Austeridade e protectorado

Artigo de João Ferreira do Amaral.


Os defensores das políticas de austeridade usam normalmente como argumento dessa defesa o seguinte:

– um país com elevados níveis de défice e de dívida pública, quando não dispõe de moeda própria – como é o caso dos estados da zona euro – não tem outro remédio senão reduzir o défice , uma vez que se não o fizer mais cedo ou mais tarde o Estado entra em bancarrota; daí que haja plena justificação para políticas de austeridade.

Posto assim, o argumento faz sentido. Pode discutir-se o ritmo óptimo de redução do défice e principalmente quem paga essa redução, ou seja quem vê os seus rendimentos baixarem para que o défice seja reduzido, mas a justificação do objectivo existe.

As políticas de redução do défice em Portugal como em outros países da zona euro têm sido mal concebidas: têm prejudicado relativamente mais os funcionários públicos, os reformados e os que vivem de apoio financeiro público. Por outro lado, o ritmo de redução pretendido para o défice foi excessivo levando, até, provavelmente a uma pior execução do pretendido, ou seja a redução foi menor do que poderia ter sido se o ritmo escolhido tivesse sido mais moderado.

Mas se é verdade que o argumento da redução do défice tem validade, não é menos verdade que não pode servir para defender as políticas de austeridade que vigoram na zona euro. Isto por uma razão simples: é que as políticas de austeridade europeias vão muito além de uma mera redução do défice público. A austeridade, segundo anunciam, pretende também melhorar a competitividade da economia através da desvalorização interna.

A desvalorização interna significa a redução do custo do trabalho – por redução de salários, diminuição da TSU ou aumento do horário do trabalho – condição supostamente essencial para melhorar a competitividade do país. Significa também, por arrasto, para manter o equilíbrio da segurança social, a redução das pensões de reforma. Para além disso, é imposta também uma alteração das leis laborais de forma a precarizar mais o emprego e portanto obter por essa via nova redução dos custos de trabalho.

É a política de desvalorização interna que torna a política de austeridade inaceitável, porque desvaloriza o trabalho, aumenta as desigualdades e nem sequer é eficiente do ponto de vista da melhoria da competitividade da estrutura produtiva. As autoridades europeias para tentar fazer passar melhor esta política de austeridade dão-lhe o nome de reformas estruturais.

No caso grego e no caso português a Troika continua a insistir no aprofundamento da política de desvalorização interna.
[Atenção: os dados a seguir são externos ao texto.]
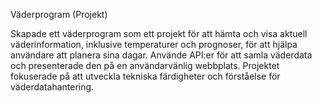 Väderprogram (Projekt)

Skapade ett väderprogram som ett projekt för att hämta och visa aktuell väderinformation, inklusive
temperaturer och prognoser, för att hjälpa användare att planera sina dagar. Använde API:er för att
samla väderdata och presenterade den på en användarvänlig webbplats. Projektet fokuserade på att
utveckla tekniska färdigheter och förståelse för väderdatahantering.
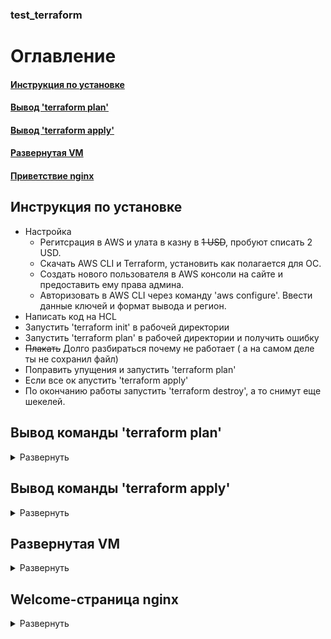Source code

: ### test_terraform
# Оглавление
#### [Инструкция по установке](#instruction)
#### [Вывод 'terraform plan'](#plan)
#### [Вывод 'terraform apply'](#apply)
#### [Развернутая VM](#screen_VM)
#### [Приветствие nginx](#screen_nginx)

<a name = "instruction"></a>
## Инструкция по установке
* Настройка
    * Регитсрация в AWS и улата в казну в ~~1 USD~~, пробуют списать 2 USD.
    * Скачать AWS CLI  и Terraform, установить как полагается для ОС.
    * Создать нового пользователя в AWS консоли на сайте и предоставить ему права админа.
    * Авторизовать в AWS CLI через команду 'aws configure'. Ввести данные ключей и формат вывода и регион.
* Написать код на HCL
* Запустить 'terraform init' в рабочей директории
* Запустить 'terraform plan' в рабочей директории и получить ошибку
* ~~Плакать~~ Долго разбираться почему не работает ( а на самом деле ты не сохранил файл)
* Поправить упущения и запустить 'terraform plan'
* Если все ок апустить 'terraform apply'
* По окончанию работы запустить 'terraform destroy', а то снимут еще шекелей.

<a name = "plan"></a>
## Вывод команды 'terraform plan'
<details>
  <summary> Развернуть </summary>
    '''
      Terraform will perform the following actions:

      # aws_instance.ubuntu-vm will be created
      + resource "aws_instance" "ubuntu-vm" {
          + ami                                  = "ami-06d79c60d7454e2af"
          + arn                                  = (known after apply)
          + associate_public_ip_address          = (known after apply)
          + availability_zone                    = (known after apply)
          + cpu_core_count                       = (known after apply)
          + cpu_threads_per_core                 = (known after apply)
          + disable_api_termination              = (known after apply)
          + ebs_optimized                        = (known after apply)
          + get_password_data                    = false
          + host_id                              = (known after apply)
          + id                                   = (known after apply)
          + instance_initiated_shutdown_behavior = (known after apply)
          + instance_state                       = (known after apply)
          + instance_type                        = "t2.micro"
          + ipv6_address_count                   = (known after apply)
          + ipv6_addresses                       = (known after apply)
          + key_name                             = "myKey"
          + monitoring                           = (known after apply)
          + outpost_arn                          = (known after apply)
          + password_data                        = (known after apply)
          + placement_group                      = (known after apply)
          + placement_partition_number           = (known after apply)
          + primary_network_interface_id         = (known after apply)
          + private_dns                          = (known after apply)
          + private_ip                           = (known after apply)
          + public_dns                           = (known after apply)
          + public_ip                            = (known after apply)
          + secondary_private_ips                = (known after apply)
          + security_groups                      = (known after apply)
          + source_dest_check                    = true
          + subnet_id                            = (known after apply)
          + tags                                 = {
              + "Name" = "UbuntuTest-VM"
            }
          + tags_all                             = {
              + "Name" = "UbuntuTest-VM"
            }
          + tenancy                              = (known after apply)
          + user_data                            = "c086be6a74ae522548c9fd21f293497fcaee0dc6"
          + user_data_base64                     = (known after apply)
          + vpc_security_group_ids               = (known after apply)

          + capacity_reservation_specification {
              + capacity_reservation_preference = (known after apply)

              + capacity_reservation_target {
                  + capacity_reservation_id = (known after apply)
                }
            }

          + ebs_block_device {
              + delete_on_termination = (known after apply)
              + device_name           = (known after apply)
              + encrypted             = (known after apply)
              + iops                  = (known after apply)
              + kms_key_id            = (known after apply)
              + snapshot_id           = (known after apply)
              + tags                  = (known after apply)
              + throughput            = (known after apply)
              + volume_id             = (known after apply)
              + volume_size           = (known after apply)
              + volume_type           = (known after apply)
            }

          + enclave_options {
              + enabled = (known after apply)
            }

          + ephemeral_block_device {
              + device_name  = (known after apply)
              + no_device    = (known after apply)
              + virtual_name = (known after apply)
            }

          + metadata_options {
              + http_endpoint               = (known after apply)
              + http_put_response_hop_limit = (known after apply)
              + http_tokens                 = (known after apply)
            }

          + network_interface {
              + delete_on_termination = (known after apply)
              + device_index          = (known after apply)
              + network_interface_id  = (known after apply)
            }

          + root_block_device {
              + delete_on_termination = (known after apply)
              + device_name           = (known after apply)
              + encrypted             = (known after apply)
              + iops                  = (known after apply)
              + kms_key_id            = (known after apply)
              + tags                  = (known after apply)
              + throughput            = (known after apply)
              + volume_id             = (known after apply)
              + volume_size           = (known after apply)
              + volume_type           = (known after apply)
            }
        }

      # aws_key_pair.kp will be created
      + resource "aws_key_pair" "kp" {
          + arn         = (known after apply)
          + fingerprint = (known after apply)
          + id          = (known after apply)
          + key_name    = "myKey"
          + key_pair_id = (known after apply)
          + public_key  = (known after apply)
          + tags_all    = (known after apply)
        }

      # aws_security_group.webserver will be created
      + resource "aws_security_group" "webserver" {
          + arn                    = (known after apply)
          + description            = "Managed by Terraform"
          + egress                 = [
              + {
                  + cidr_blocks      = [
                      + "0.0.0.0/0",
                    ]
                  + description      = ""
                  + from_port        = 0
                  + ipv6_cidr_blocks = []
                  + prefix_list_ids  = []
                  + protocol         = "-1"
                  + security_groups  = []
                  + self             = false
                  + to_port          = 0
                },
            ]
          + id                     = (known after apply)
          + ingress                = [
              + {
                  + cidr_blocks      = [
                      + "0.0.0.0/0",
                    ]
                  + description      = ""
                  + from_port        = 22
                  + ipv6_cidr_blocks = []
                  + prefix_list_ids  = []
                  + protocol         = "tcp"
                  + security_groups  = []
                  + self             = false
                  + to_port          = 22
                },
              + {
                  + cidr_blocks      = [
                      + "0.0.0.0/0",
                    ]
                  + description      = ""
                  + from_port        = 80
                  + ipv6_cidr_blocks = []
                  + prefix_list_ids  = []
                  + protocol         = "tcp"
                  + security_groups  = []
                  + self             = false
                  + to_port          = 80
                },
              + {
                  + cidr_blocks      = [
                      + "0.0.0.0/0",
                    ]
                  + description      = ""
                  + from_port        = 8
                  + ipv6_cidr_blocks = []
                  + prefix_list_ids  = []
                  + protocol         = "icmp"
                  + security_groups  = []
                  + self             = false
                  + to_port          = -1
                },
            ]
          + name                   = "WebServer Security Group"
          + name_prefix            = (known after apply)
          + owner_id               = (known after apply)
          + revoke_rules_on_delete = false
          + tags_all               = (known after apply)
          + vpc_id                 = (known after apply)
        }

      # tls_private_key.pk will be created
      + resource "tls_private_key" "pk" {
          + algorithm                  = "RSA"
          + ecdsa_curve                = "P224"
          + id                         = (known after apply)
          + private_key_pem            = (sensitive value)
          + public_key_fingerprint_md5 = (known after apply)
          + public_key_openssh         = (known after apply)
          + public_key_pem             = (known after apply)
          + rsa_bits                   = 4096
        }

    Plan: 4 to add, 0 to change, 0 to destroy.
    '''
  </details>
  
<a name = "apply"></a>
## Вывод команды 'terraform apply'
<details>
   <summary> Развернуть </summary>
   '''
      Terraform will perform the following actions:

     # aws_instance.ubuntu-vm will be created
     + resource "aws_instance" "ubuntu-vm" {
         + ami                                  = "ami-06d79c60d7454e2af"
         + arn                                  = (known after apply)
         + associate_public_ip_address          = (known after apply)
         + availability_zone                    = (known after apply)
         + cpu_core_count                       = (known after apply)
         + cpu_threads_per_core                 = (known after apply)
         + disable_api_termination              = (known after apply)
         + ebs_optimized                        = (known after apply)
         + get_password_data                    = false
         + host_id                              = (known after apply)
         + id                                   = (known after apply)
         + instance_initiated_shutdown_behavior = (known after apply)
         + instance_state                       = (known after apply)
         + instance_type                        = "t2.micro"
         + ipv6_address_count                   = (known after apply)
         + ipv6_addresses                       = (known after apply)
         + key_name                             = "myKey"
         + monitoring                           = (known after apply)
         + outpost_arn                          = (known after apply)
         + password_data                        = (known after apply)
         + placement_group                      = (known after apply)
         + placement_partition_number           = (known after apply)
         + primary_network_interface_id         = (known after apply)
         + private_dns                          = (known after apply)
         + private_ip                           = (known after apply)
         + public_dns                           = (known after apply)
         + public_ip                            = (known after apply)
         + secondary_private_ips                = (known after apply)
         + security_groups                      = (known after apply)
         + source_dest_check                    = true
         + subnet_id                            = (known after apply)
         + tags                                 = {
             + "Name" = "UbuntuTest-VM"
           }
         + tags_all                             = {
             + "Name" = "UbuntuTest-VM"
           }
         + tenancy                              = (known after apply)
         + user_data                            = "c086be6a74ae522548c9fd21f293497fcaee0dc6"
         + user_data_base64                     = (known after apply)
         + vpc_security_group_ids               = (known after apply)

         + capacity_reservation_specification {
             + capacity_reservation_preference = (known after apply)

             + capacity_reservation_target {
                 + capacity_reservation_id = (known after apply)
               }
           }

         + ebs_block_device {
             + delete_on_termination = (known after apply)
             + device_name           = (known after apply)
             + encrypted             = (known after apply)
             + iops                  = (known after apply)
             + kms_key_id            = (known after apply)
             + snapshot_id           = (known after apply)
             + tags                  = (known after apply)
             + throughput            = (known after apply)
             + volume_id             = (known after apply)
             + volume_size           = (known after apply)
             + volume_type           = (known after apply)
           }

         + enclave_options {
             + enabled = (known after apply)
           }

         + ephemeral_block_device {
             + device_name  = (known after apply)
             + no_device    = (known after apply)
             + virtual_name = (known after apply)
           }

         + metadata_options {
             + http_endpoint               = (known after apply)
             + http_put_response_hop_limit = (known after apply)
             + http_tokens                 = (known after apply)
           }

         + network_interface {
             + delete_on_termination = (known after apply)
             + device_index          = (known after apply)
             + network_interface_id  = (known after apply)
           }

         + root_block_device {
             + delete_on_termination = (known after apply)
             + device_name           = (known after apply)
             + encrypted             = (known after apply)
             + iops                  = (known after apply)
             + kms_key_id            = (known after apply)
             + tags                  = (known after apply)
             + throughput            = (known after apply)
             + volume_id             = (known after apply)
             + volume_size           = (known after apply)
             + volume_type           = (known after apply)
           }
       }

     # aws_key_pair.kp will be created
     + resource "aws_key_pair" "kp" {
         + arn         = (known after apply)
         + fingerprint = (known after apply)
         + id          = (known after apply)
         + key_name    = "myKey"
         + key_pair_id = (known after apply)
         + public_key  = (known after apply)
         + tags_all    = (known after apply)
       }

     # aws_security_group.webserver will be created
     + resource "aws_security_group" "webserver" {
         + arn                    = (known after apply)
         + description            = "Managed by Terraform"
         + egress                 = [
             + {
                 + cidr_blocks      = [
                     + "0.0.0.0/0",
                   ]
                 + description      = ""
                 + from_port        = 0
                 + ipv6_cidr_blocks = []
                 + prefix_list_ids  = []
                 + protocol         = "-1"
                 + security_groups  = []
                 + self             = false
                 + to_port          = 0
               },
           ]
         + id                     = (known after apply)
         + ingress                = [
             + {
                 + cidr_blocks      = [
                     + "0.0.0.0/0",
                   ]
                 + description      = ""
                 + from_port        = 22
                 + ipv6_cidr_blocks = []
                 + prefix_list_ids  = []
                 + protocol         = "tcp"
                 + security_groups  = []
                 + self             = false
                 + to_port          = 22
               },
             + {
                 + cidr_blocks      = [
                     + "0.0.0.0/0",
                   ]
                 + description      = ""
                 + from_port        = 80
                 + ipv6_cidr_blocks = []
                 + prefix_list_ids  = []
                 + protocol         = "tcp"
                 + security_groups  = []
                 + self             = false
                 + to_port          = 80
               },
             + {
                 + cidr_blocks      = [
                     + "0.0.0.0/0",
                   ]
                 + description      = ""
                 + from_port        = 8
                 + ipv6_cidr_blocks = []
                 + prefix_list_ids  = []
                 + protocol         = "icmp"
                 + security_groups  = []
                 + self             = false
                 + to_port          = -1
               },
           ]
         + name                   = "WebServer Security Group"
         + name_prefix            = (known after apply)
         + owner_id               = (known after apply)
         + revoke_rules_on_delete = false
         + tags_all               = (known after apply)
         + vpc_id                 = (known after apply)
       }

     # tls_private_key.pk will be created
     + resource "tls_private_key" "pk" {
         + algorithm                  = "RSA"
         + ecdsa_curve                = "P224"
         + id                         = (known after apply)
         + private_key_pem            = (sensitive value)
         + public_key_fingerprint_md5 = (known after apply)
         + public_key_openssh         = (known after apply)
         + public_key_pem             = (known after apply)
         + rsa_bits                   = 4096
       }

   Plan: 4 to add, 0 to change, 0 to destroy.

   Do you want to perform these actions?
     Terraform will perform the actions described above.
     Only 'yes' will be accepted to approve.

     Enter a value: yes

   tls_private_key.pk: Creating...
   tls_private_key.pk: Creation complete after 2s [id=487c9412a7a77259ae4ecaf77fad66873f2aa47f]
   aws_key_pair.kp: Creating...
   aws_security_group.webserver: Creating...
   aws_key_pair.kp: Provisioning with 'local-exec'...
   aws_key_pair.kp (local-exec): (output suppressed due to sensitive value in config)
   aws_key_pair.kp (local-exec): (output suppressed due to sensitive value in config)
   aws_key_pair.kp: Creation complete after 2s [id=myKey]
   aws_security_group.webserver: Creation complete after 6s [id=sg-02b74bdf9ec9e29c8]
   aws_instance.ubuntu-vm: Creating...
   aws_instance.ubuntu-vm: Still creating... [10s elapsed]
   aws_instance.ubuntu-vm: Still creating... [20s elapsed]
   aws_instance.ubuntu-vm: Still creating... [30s elapsed]
   aws_instance.ubuntu-vm: Creation complete after 40s [id=i-03f78476ac5d74015]

   Apply complete! Resources: 4 added, 0 changed, 0 destroyed.
   '''
</details>

<a name = "screen_VM"></a>
## Развернутая VM
<details>
   <summary> Развернуть </summary>
   ![Alt vm](https://raw.githubusercontent.com/touch-my-tralala/test_terraform/main/img/aws%20instance.png "AWS VM")
</details>

<a name = "screen_nginx"></a>
## Welcome-страница nginx
<details>
   <summary> Развернуть </summary>
   ![Alt nginx](https://raw.githubusercontent.com/touch-my-tralala/test_terraform/main/img/welcom%20to%20nginx.png "Nginx")
</details>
No que respeita à Grécia tal é evidente na forma como têm decorrido as atribuladas negociações actuais.

No caso português, os últimos relatórios de avaliação por parte da Troika criticaram fortemente o governo português por não prosseguir suficientemente a política de reformas estruturais ou seja por não aprofundar a desvalorização interna.

Não pode haver dúvida que, quando for nomeado novo governo depois das próximas legislativas, o programa que esse governo será obrigado a prosseguir já está traçado: avançar na desvalorização interna. E até há um instrumento poderoso para obrigar o futuro governo se este estiver renitente a realizar esse programa: é o Tratado Orçamental, que obriga os países com excesso de dívida ou de défice a fazer uma parceria económica com as autoridades comunitárias que, com base nessa parceria, irão forçar o plano de “reformas”.

Esta é uma situação que poderemos considerar de verdadeiro protectorado europeu. Isto é, uma situação em que, a pretexto da situação de excessivo endividamento, as autoridades europeias intervêm em áreas que o Tratado de Lisboa reserva aos estados nacionais, como sejam as leis laborais ou a segurança social.

Austeridade e protectorado estão hoje intimamente ligados na União Europeia.